Regarding claim 20, the modification of Shergill, Arai, and Bassov teaches claimed invention substantially as claimed, and Shergill further teaches the data set is an electronic file, wherein the compression block size is equal to a size of the electronic file (Shergill: [0070]-[0072]; In other embodiments, the user interface may also allow the user to prescribe which data compression algorithm (which may or may not corresponds to a desired level of compression) to use for certain file based on the file type and/or file size…the data compression module 24 may be configured to determine compression efficiency on at least a portion of the LOB file, and automatically determines a level of data compression for the LOB file. Returning to FIG. 9, next, the data compression module 24 compresses the LOB file data based on the compression criteria obtained from Step 402 (Step 404), and then stores the compressed LOB file data in the database 14 (Step 406)).
Claims 3-4, 10-11 and 17-18 are rejected under 35 U.S.C. 103 as being unpatentable over U.S Patent Application Publication 2008/0098083 issued to Shergill et al. (hereinafter as “Shergill”) in view of U.S Patent Application Publication 2016/0342545 issued to ARAI et al. (hereinafter as “ARAI”) in view of U.S Patent 10,452,616 issued to Bassov et al. (hereinafter as “Bassov”) in further view of U.S Patent Application Publication 2010/0250896 issued to John Edward Gerard Matze (hereinafter as "Matze").
Regarding claim 3, the modification of Shergill, ARAI, and Bassov teaches claimed invention substantially as claimed, however the modification of Shergill, ARAI, and Bassov does not explicitly teach the hash block size is a divisor of the compression block size.
Matze teaches the hash block size is a divisor of the compression block size (Matze: [0021]; In one embodiment, a system for deduplicating data may comprise a dedicated hardware card operable to receive at least one data block. A processor on the card may generate a hash for each data block. The system may also comprise a first module that determines a processing status for the hash. The processing status may indicate whether the data block associated with the hash is unique. [0023]; Each VBD can be configured to use different deduplication block sizes. For example, the deduplication block size may be set at 4 k, 8 k, 16 k, or 32 k. If the block size is set at 4 k, then a file will be broken into however many 4 k sized blocks are necessary to contain the file).

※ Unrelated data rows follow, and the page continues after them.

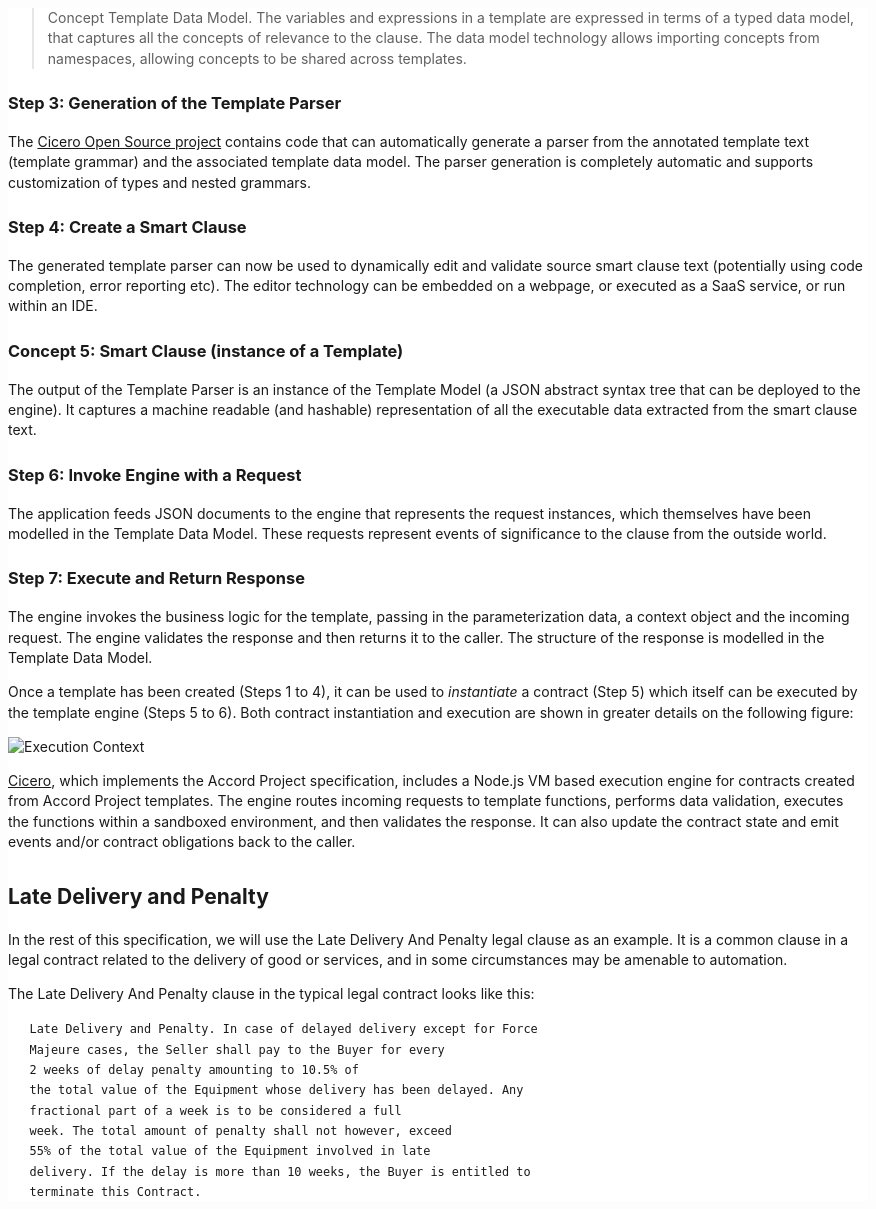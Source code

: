 > Concept Template Data Model. The variables and expressions in a template are expressed in terms of a typed data model, that captures all the concepts of relevance to the clause. The data model technology allows importing concepts from namespaces, allowing concepts to be shared across templates.

### Step 3: Generation of the Template Parser
The [Cicero Open Source project](https://github.com/accordproject/cicero) contains code that can automatically generate a parser from the annotated template text (template grammar) and the associated template data model. The parser generation is completely automatic and supports customization of types and nested grammars.

### Step 4: Create a Smart Clause
The generated template parser can now be used to dynamically edit and validate source smart clause text (potentially using code completion, error reporting etc). The editor technology can be embedded on a webpage, or executed as a SaaS service, or run within an IDE.

### Concept 5: Smart Clause (instance of a Template) 
The output of the Template Parser is an instance of the Template Model (a JSON abstract syntax tree that can be deployed to the engine). It captures a machine readable (and hashable) representation of all the executable data extracted from the smart clause text.

### Step 6: Invoke Engine with a Request
The application feeds JSON documents to the engine that represents the request instances, which themselves have been modelled in the Template Data Model. These requests represent events of significance to the clause from the outside world.

### Step 7: Execute and Return Response
The engine invokes the business logic for the template, passing in the parameterization data, a context object and the incoming request. The engine validates the response and then returns it to the caller. The structure of the response is modelled in the Template Data Model.

Once a template has been created (Steps 1 to 4), it can be used to _instantiate_ a contract (Step 5) which itself can be executed by the template engine (Steps 5 to 6). Both contract instantiation and execution are shown in greater details on the following figure:

![Execution Context](assets/execution_context.png)

[Cicero](cicero.md), which implements the Accord Project specification, includes a Node.js VM based execution engine for contracts created from Accord Project templates. The engine routes incoming requests to template functions, performs data validation, executes the functions within a sandboxed environment, and then validates the response. It can also update the contract state and emit events and/or contract obligations back to the caller.

## Late Delivery and Penalty

In the rest of this specification, we will use the Late Delivery And Penalty legal clause as an example. It is a common clause in a legal contract related to the delivery of good or services, and in some circumstances may be amenable to automation.

The Late Delivery And Penalty clause in the typical legal contract looks like this:

```text
   Late Delivery and Penalty. In case of delayed delivery except for Force
   Majeure cases, the Seller shall pay to the Buyer for every
   2 weeks of delay penalty amounting to 10.5% of
   the total value of the Equipment whose delivery has been delayed. Any
   fractional part of a week is to be considered a full
   week. The total amount of penalty shall not however, exceed
   55% of the total value of the Equipment involved in late
   delivery. If the delay is more than 10 weeks, the Buyer is entitled to
   terminate this Contract.
```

It would have been obvious to a person of ordinary skill in the art, before the effective filing date of the invention, to modify Shergill (teaches defining a set of data blocks within the data set based on the hash block size; generating a hash for each data block in the set of data blocks within the data set; deduplicating a data block in the data set based on a respective hash for the data block; and compressing the data set based on the compression block size) with the teachings of ARAI (teaches compressing the data set based on the compression block size and refraining from compressing the data protection field; and adding the data protection field, identified as skipped data, to an electronic record for electronic storage…) with the teachings of Bassov (teaches a method, comprising: identifying a data set to deduplicate based on a hash block size and to compress based on a compression block size) with the further teachings of Matze (teaches the hash block size is a divisor of the compression block size). One of ordinary skill in the art would have been motivated to make such a combination of providing better results in evaluating the data set and determine the block size accordingly to deduplicate by reviewing the data set (See Matze: [0023]; configured to provide improved performance for different applications having different performance requirements). In addition, the references (Shergill, Arai, Bassov, and Matze) teach features that are directed to analogous art and they are directed to the same field of endeavor as Shergill, ARAI, Bassov, and Matze are directed to analyzing data block information and performing the according criteria when analyze.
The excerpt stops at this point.